Work request: Return exactly the lines of the records below, starting at the line that contains "Source code" and ending at the line that contains "This is declareation", with both of those lines kept.

(Dataset excerpts)
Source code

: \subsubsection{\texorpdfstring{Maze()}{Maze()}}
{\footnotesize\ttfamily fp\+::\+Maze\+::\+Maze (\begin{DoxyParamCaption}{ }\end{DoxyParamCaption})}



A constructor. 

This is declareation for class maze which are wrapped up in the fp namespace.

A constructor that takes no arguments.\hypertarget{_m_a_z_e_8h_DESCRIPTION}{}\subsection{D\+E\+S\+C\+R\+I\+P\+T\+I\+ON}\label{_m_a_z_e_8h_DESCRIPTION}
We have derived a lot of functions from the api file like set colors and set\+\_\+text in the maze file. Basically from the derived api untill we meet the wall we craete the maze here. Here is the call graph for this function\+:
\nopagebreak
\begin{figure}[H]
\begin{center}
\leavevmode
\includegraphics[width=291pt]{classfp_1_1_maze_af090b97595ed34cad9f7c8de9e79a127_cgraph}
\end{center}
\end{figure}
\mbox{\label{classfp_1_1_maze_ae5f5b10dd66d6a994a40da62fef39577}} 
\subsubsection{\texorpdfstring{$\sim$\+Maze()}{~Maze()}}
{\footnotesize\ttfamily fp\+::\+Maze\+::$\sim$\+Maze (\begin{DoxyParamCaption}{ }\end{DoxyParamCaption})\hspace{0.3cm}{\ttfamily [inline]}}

==

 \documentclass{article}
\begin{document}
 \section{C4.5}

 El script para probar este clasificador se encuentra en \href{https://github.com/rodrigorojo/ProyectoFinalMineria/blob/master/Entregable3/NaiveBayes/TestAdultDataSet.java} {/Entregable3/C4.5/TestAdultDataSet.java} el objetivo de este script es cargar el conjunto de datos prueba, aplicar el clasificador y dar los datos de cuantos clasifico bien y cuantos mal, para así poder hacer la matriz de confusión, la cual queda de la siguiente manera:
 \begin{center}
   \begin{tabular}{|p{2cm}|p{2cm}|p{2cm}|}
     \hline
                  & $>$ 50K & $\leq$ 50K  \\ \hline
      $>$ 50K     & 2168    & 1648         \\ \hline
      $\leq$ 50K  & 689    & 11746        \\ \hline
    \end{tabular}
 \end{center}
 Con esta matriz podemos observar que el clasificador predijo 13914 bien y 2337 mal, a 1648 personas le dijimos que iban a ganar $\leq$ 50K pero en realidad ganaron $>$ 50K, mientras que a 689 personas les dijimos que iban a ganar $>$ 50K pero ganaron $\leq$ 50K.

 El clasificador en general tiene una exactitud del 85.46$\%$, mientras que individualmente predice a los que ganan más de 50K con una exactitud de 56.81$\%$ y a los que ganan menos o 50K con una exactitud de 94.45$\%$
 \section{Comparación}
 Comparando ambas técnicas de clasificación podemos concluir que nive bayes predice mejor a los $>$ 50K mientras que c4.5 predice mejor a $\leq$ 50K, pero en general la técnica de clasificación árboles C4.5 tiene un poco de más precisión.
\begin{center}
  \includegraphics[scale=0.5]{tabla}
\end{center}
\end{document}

Solved problem:
Source code

: \subsubsection{\texorpdfstring{Maze()}{Maze()}}
{\footnotesize\ttfamily fp\+::\+Maze\+::\+Maze (\begin{DoxyParamCaption}{ }\end{DoxyParamCaption})}



A constructor. 

This is declareation for class maze which are wrapped up in the fp namespace.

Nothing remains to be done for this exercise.